In the early 90's, thousands of DJs gave voice to a new generation of musicians, choosing extracts from the big amount of songs and sounds and putting them together. Today a new generation of filmmakers can contribute to find new meanings and stories to be told out of the ocean of contents produced by humans everyday.
In July 2015, during the 22nd Capalbio International Film Festival (Italy) (see video) we gave life to a first experiment . A selection of 7 short films was screened in a section highlighting the life of different communities, as lone teenagers, elder people, isolated vagrants. All films gave in few minutes a deep, insight on new, creative way to tell moving stories based on thousand of hours of raw web footage, or on other sources as film/photos archives.
The Storyboomers brainstorming session with film experts and cross thinkers held at the end of the festival defined the potential of these artists’ powerful works: express the voices and stories hidden beyond the apparently insane flood of contents we humans are sharing everyday.What social usefulness they carry? How to make the world hear and listen to the most distant voices? The cinema has the great potential to unveil the social realities hidden behind the frame. Filmmakers and artist from all over the world are on the move.

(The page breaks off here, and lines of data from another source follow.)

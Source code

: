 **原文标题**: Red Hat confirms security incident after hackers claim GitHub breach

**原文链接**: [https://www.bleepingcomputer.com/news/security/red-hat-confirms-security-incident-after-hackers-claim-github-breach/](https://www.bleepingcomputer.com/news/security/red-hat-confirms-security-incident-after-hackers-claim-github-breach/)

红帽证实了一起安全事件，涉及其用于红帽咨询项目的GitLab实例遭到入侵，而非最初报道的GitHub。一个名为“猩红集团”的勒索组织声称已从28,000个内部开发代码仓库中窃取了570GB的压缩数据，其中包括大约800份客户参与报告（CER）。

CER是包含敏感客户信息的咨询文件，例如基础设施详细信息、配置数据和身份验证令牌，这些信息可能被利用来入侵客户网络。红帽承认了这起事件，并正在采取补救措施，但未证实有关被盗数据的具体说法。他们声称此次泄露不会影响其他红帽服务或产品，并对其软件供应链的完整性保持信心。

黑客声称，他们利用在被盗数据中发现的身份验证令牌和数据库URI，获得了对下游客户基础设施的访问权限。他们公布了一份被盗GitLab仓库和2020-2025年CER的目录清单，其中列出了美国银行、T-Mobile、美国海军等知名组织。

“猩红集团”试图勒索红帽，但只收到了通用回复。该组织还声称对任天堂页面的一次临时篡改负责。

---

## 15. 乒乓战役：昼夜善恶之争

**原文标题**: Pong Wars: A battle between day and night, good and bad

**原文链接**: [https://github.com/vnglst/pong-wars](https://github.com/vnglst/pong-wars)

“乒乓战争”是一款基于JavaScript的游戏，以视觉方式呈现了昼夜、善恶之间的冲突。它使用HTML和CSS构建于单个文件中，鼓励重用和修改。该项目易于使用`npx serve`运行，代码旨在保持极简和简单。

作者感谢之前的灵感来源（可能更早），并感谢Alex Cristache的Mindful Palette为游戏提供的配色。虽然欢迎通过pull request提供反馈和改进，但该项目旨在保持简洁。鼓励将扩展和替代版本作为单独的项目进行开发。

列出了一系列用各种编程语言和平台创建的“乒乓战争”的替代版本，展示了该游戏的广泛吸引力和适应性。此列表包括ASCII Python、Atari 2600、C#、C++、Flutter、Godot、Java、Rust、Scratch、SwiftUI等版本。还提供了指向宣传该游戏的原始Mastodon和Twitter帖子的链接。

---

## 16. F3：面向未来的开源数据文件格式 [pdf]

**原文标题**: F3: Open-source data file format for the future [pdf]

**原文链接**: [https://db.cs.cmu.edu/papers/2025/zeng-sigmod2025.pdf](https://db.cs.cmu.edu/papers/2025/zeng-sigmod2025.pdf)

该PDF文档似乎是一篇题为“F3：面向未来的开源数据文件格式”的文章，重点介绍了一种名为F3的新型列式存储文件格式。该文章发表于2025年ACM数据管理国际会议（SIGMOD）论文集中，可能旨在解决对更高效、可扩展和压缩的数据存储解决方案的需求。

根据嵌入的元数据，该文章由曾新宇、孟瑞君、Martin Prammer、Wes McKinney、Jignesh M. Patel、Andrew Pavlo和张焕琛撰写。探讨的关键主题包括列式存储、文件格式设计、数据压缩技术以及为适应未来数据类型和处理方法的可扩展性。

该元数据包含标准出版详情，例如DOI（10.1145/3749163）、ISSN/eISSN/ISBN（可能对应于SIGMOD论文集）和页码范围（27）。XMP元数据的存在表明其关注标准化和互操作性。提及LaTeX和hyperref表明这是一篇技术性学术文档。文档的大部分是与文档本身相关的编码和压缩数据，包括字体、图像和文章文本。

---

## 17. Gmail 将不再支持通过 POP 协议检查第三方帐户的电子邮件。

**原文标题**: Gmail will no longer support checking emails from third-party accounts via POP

The STORYBOOMERS neologism we have created names this particular generation of young artists and filmmakers diving day after day into the footage 2.0, and revolutionizing the concept of cinema du réel. Storyboomers concept had just trespassed the boundaries of the Festival. We decided to commit ourselves to outreach the unrevealed communities.
FEDERICO PONTIGGIA
CRITICAL AND JOURNALIST
Vertical lines that connect, diversify, stigmatise the New York that once was, the Barletta that is now and the work that doesn’t change and kills yesterday like today, while the fascination leaves to the scrapping of the look (Triangle): the Vestal virgins without the pantheon who break time and customs, and ask the elderly about their mothers and fathers (N-Capace). What do Costanza Quatriglio and Eleonora Danco present if not the reproduction of reality and the production of the senses, that which is invisible to the eye? and what storytelling, what narrative action do they pursue? We call it reality cinema 2.0, and it is that to which the make-up tutorials of the young Israeli girls aim for (True Colors), as well as the man with the camera 2.0 (Go Pro), a.k.a. the bengalese vagrant who tells his story for love (Sexy Shopping), the bear who takes the photographic and ontological place of a by-gone grandfather (Bär). What does it mean to tell a story today about a reality that has more and more media coverage if not to reject the intermediary, and welcome uncertainty?
LAURA DELLI COLLI
PRESIDENT OF THE NATIONAL FEDERATION ITALIAN FILM JOURNALISTS
There’s a red thread that this year binds, in the name of change, the research of the most attentive festivals to the new. The workshop that Capalbio launches this year in synergy with the Sundance Institute – the heart of this edition – becomes, symbolically, its final knot, uniting its tradition of attention to the language of the younger cinema to that sense of research, of scouting and discovery, that has marked in a special way the most recent steps of its journey.
The attention given to the festival this year by cinema journalists reflects first of all the curiosity for the special encounter on the new that its project proposes, in a moment when following new proposals (not in Italy but across the world and, above all, between screens and the web) finally seems like a feasible bet.
Storyboomers, digital born, selfie-movies? If we try to inflect in a more day to day language the key words of this edition, maybe in a more traditional and ‘ancient’ way we can say that this year Capalbio offers a journey without luggage towards a surprise destination, crossing, in just a few days, an Ocean towards a world that is a lot closer than how it has been always represented on the geographic map of cinema. With only one certainty for who has decided to share the journey: knowing that the arrival will be at sunrise, a sunrise of innovation and transversal languages beyond the normality of a cinema that has smelled of celluloid for over a century, and that has now the taste of a reality to tell. This reality is told with the glance of who, in a world where everyone films, takes pictures and tells stories, wants to win the bet of a future that has already begun: writing the small and great passions of tomorrow’s cinema with the apparently ‘coldest’ equipment that technology has given to us. Will it really be the case?